The task:
Check every line of the entries below for the word "interface". Then give the number of lines that have it, with nothing added.

(Pictures paired with source code)
■ ■ ■ ■ ■

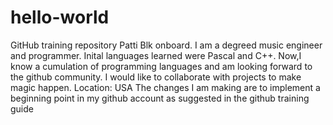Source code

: # hello-world
GitHub training repository
Patti Blk onboard. I am a degreed music engineer and programmer. Inital languages learned were Pascal and C++. Now,I know a cumulation of programming languages and am looking forward to the github community. I would like to collaborate with projects to make magic happen. Location: USA
The changes I am making are to implement a beginning point in my github account as suggested in the github training guide
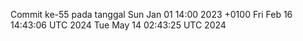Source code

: Commit ke-55 pada tanggal Sun Jan 01 14:00 2023 +0100
Fri Feb 16 14:43:06 UTC 2024
Tue May 14 02:43:25 UTC 2024
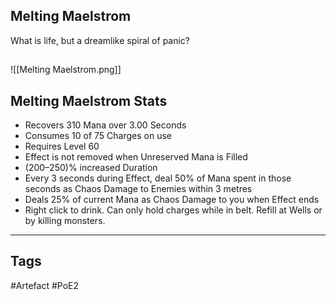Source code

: ## Melting Maelstrom
What is life, but a dreamlike spiral of panic?
##
![[Melting Maelstrom.png]]
## Melting Maelstrom Stats
- Recovers 310 Mana over 3.00 Seconds
- Consumes 10 of 75 Charges on use
- Requires Level 60
- Effect is not removed when Unreserved Mana is Filled
- (200–250)% increased Duration
- Every 3 seconds during Effect, deal 50% of Mana spent in those seconds as Chaos Damage to Enemies within 3 metres
- Deals 25% of current Mana as Chaos Damage to you when Effect ends
- Right click to drink. Can only hold charges while in belt. Refill at Wells or by killing monsters.


---
## Tags
#Artefact
#PoE2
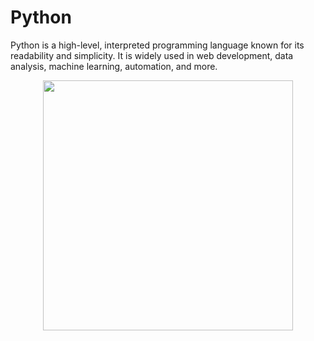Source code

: <h1>Python</h1>

<p>Python is a high-level, interpreted programming language known for its readability and simplicity. It is widely used in web development, data analysis, machine learning, automation, and more.</p>

<div align="center">
    <img src="https://upload.wikimedia.org/wikipedia/commons/c/c3/Python-logo-notext.svg" width="400px" />
</div>
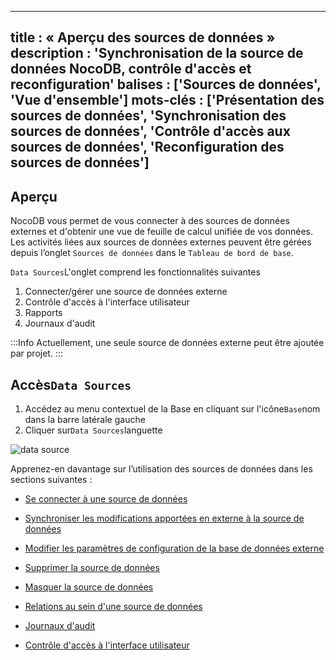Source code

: ***

title : « Aperçu des sources de données »
description : 'Synchronisation de la source de données NocoDB, contrôle d'accès et reconfiguration'
balises : \['Sources de données', 'Vue d'ensemble']
mots-clés : \['Présentation des sources de données', 'Synchronisation des sources de données', 'Contrôle d'accès aux sources de données', 'Reconfiguration des sources de données']
-----------------------------------------------------------------------------------------------------------------------------------------------------------------------------------

## Aperçu

NocoDB vous permet de vous connecter à des sources de données externes et d'obtenir une vue de feuille de calcul unifiée de vos données. Les activités liées aux sources de données externes peuvent être gérées depuis l’onglet `Sources de données` dans le `Tableau de bord de base`.

`Data Sources`L'onglet comprend les fonctionnalités suivantes

1. Connecter/gérer une source de données externe
2. Contrôle d'accès à l'interface utilisateur
3. Rapports
4. Journaux d'audit

:::Info
Actuellement, une seule source de données externe peut être ajoutée par projet.
:::

## Accès`Data Sources`

1. Accédez au menu contextuel de la Base en cliquant sur l'icône`Base`nom dans la barre latérale gauche
2. Cliquer sur`Data Sources`languette

![data source](/img/v2/data-source/data-source.png)

Apprenez-en davantage sur l’utilisation des sources de données dans les sections suivantes :

* [Se connecter à une source de données](/data-sources/connect-to-data-source)

* [Synchroniser les modifications apportées en externe à la source de données](/data-sources/sync-with-data-source)

* [Modifier les paramètres de configuration de la base de données externe](/data-sources/actions-on-data-sources#edit-external-database-configuration-parameters)

* [Supprimer la source de données](/data-sources/actions-on-data-sources#remove-external-data-source)

* [Masquer la source de données](/data-sources/actions-on-data-sources#data-source-visibility)

* [Relations au sein d'une source de données](/data-sources/actions-on-data-sources#relations)

* [Journaux d'audit](/data-sources/actions-on-data-sources#audit-logs)

* [Contrôle d'accès à l'interface utilisateur](/data-sources/actions-on-data-sources#ui-access-control)
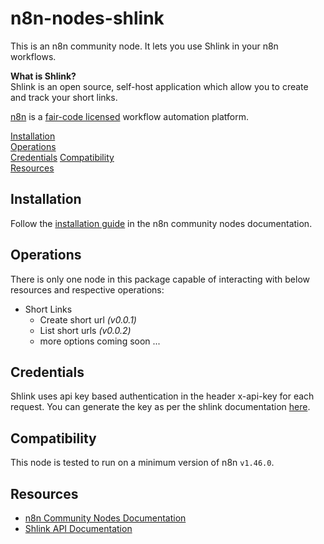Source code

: # n8n-nodes-shlink

This is an n8n community node. It lets you use Shlink in your n8n workflows.

**What is Shlink?**  
Shlink is an open source, self-host application which allow you to create and track your short links.

[n8n](https://n8n.io/) is a [fair-code licensed](https://docs.n8n.io/reference/license/) workflow automation platform.

[Installation](#installation)  
[Operations](#operations)  
[Credentials](#credentials)
[Compatibility](#compatibility)  
[Resources](#resources)  

## Installation

Follow the [installation guide](https://docs.n8n.io/integrations/community-nodes/installation/) in the n8n community nodes documentation.

## Operations

There is only one node in this package capable of interacting with below resources and respective operations:

- Short Links  
  - Create short url *(v0.0.1)*
  - List short urls *(v0.0.2)*
  - more options coming soon ...

## Credentials

Shlink uses api key based authentication in the header x-api-key for each request. You can generate the key as per the shlink documentation [here](https://shlink.io/documentation/api-docs/authentication/).

## Compatibility

This node is tested to run on a minimum version of n8n `v1.46.0`.

## Resources

* [n8n Community Nodes Documentation](https://docs.n8n.io/integrations/community-nodes/)
* [Shlink API Documentation](https://shlink.io/documentation/api-docs/)


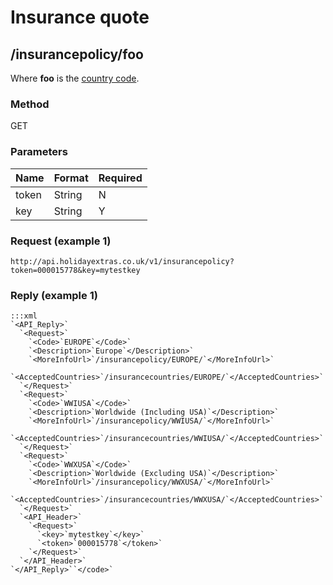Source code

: # Insurance quote





## /insurancepolicy/foo

Where **foo** is the [ country code](hxapi/insurance ).



### Method

GET



### Parameters

 | Name  | Format | Required | 
 | ----  | ------ | -------- | 
 | token | String | N        | 
 | key   | String | Y        | 




### Request (example 1)

	
	http://api.holidayextras.co.uk/v1/insurancepolicy?token=000015778&key=mytestkey











### Reply (example 1)

	:::xml
	`<API_Reply>`
	  `<Request>`
	    `<Code>`EUROPE`</Code>`
	    `<Description>`Europe`</Description>`
	    `<MoreInfoUrl>`/insurancepolicy/EUROPE/`</MoreInfoUrl>`
	    `<AcceptedCountries>`/insurancecountries/EUROPE/`</AcceptedCountries>`
	  `</Request>`
	  `<Request>`
	    `<Code>`WWIUSA`</Code>`
	    `<Description>`Worldwide (Including USA)`</Description>`
	    `<MoreInfoUrl>`/insurancepolicy/WWIUSA/`</MoreInfoUrl>`
	    `<AcceptedCountries>`/insurancecountries/WWIUSA/`</AcceptedCountries>`
	  `</Request>`
	  `<Request>`
	    `<Code>`WWXUSA`</Code>`
	    `<Description>`Worldwide (Excluding USA)`</Description>`
	    `<MoreInfoUrl>`/insurancepolicy/WWXUSA/`</MoreInfoUrl>`
	    `<AcceptedCountries>`/insurancecountries/WWXUSA/`</AcceptedCountries>`
	  `</Request>`
	  `<API_Header>`
	    `<Request>`
	      `<key>`mytestkey`</key>`
	      `<token>`000015778`</token>`
	    `</Request>`
	  `</API_Header>`
	`</API_Reply>``</code>`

■ ■ ■ ■ ■

Exercise response:
2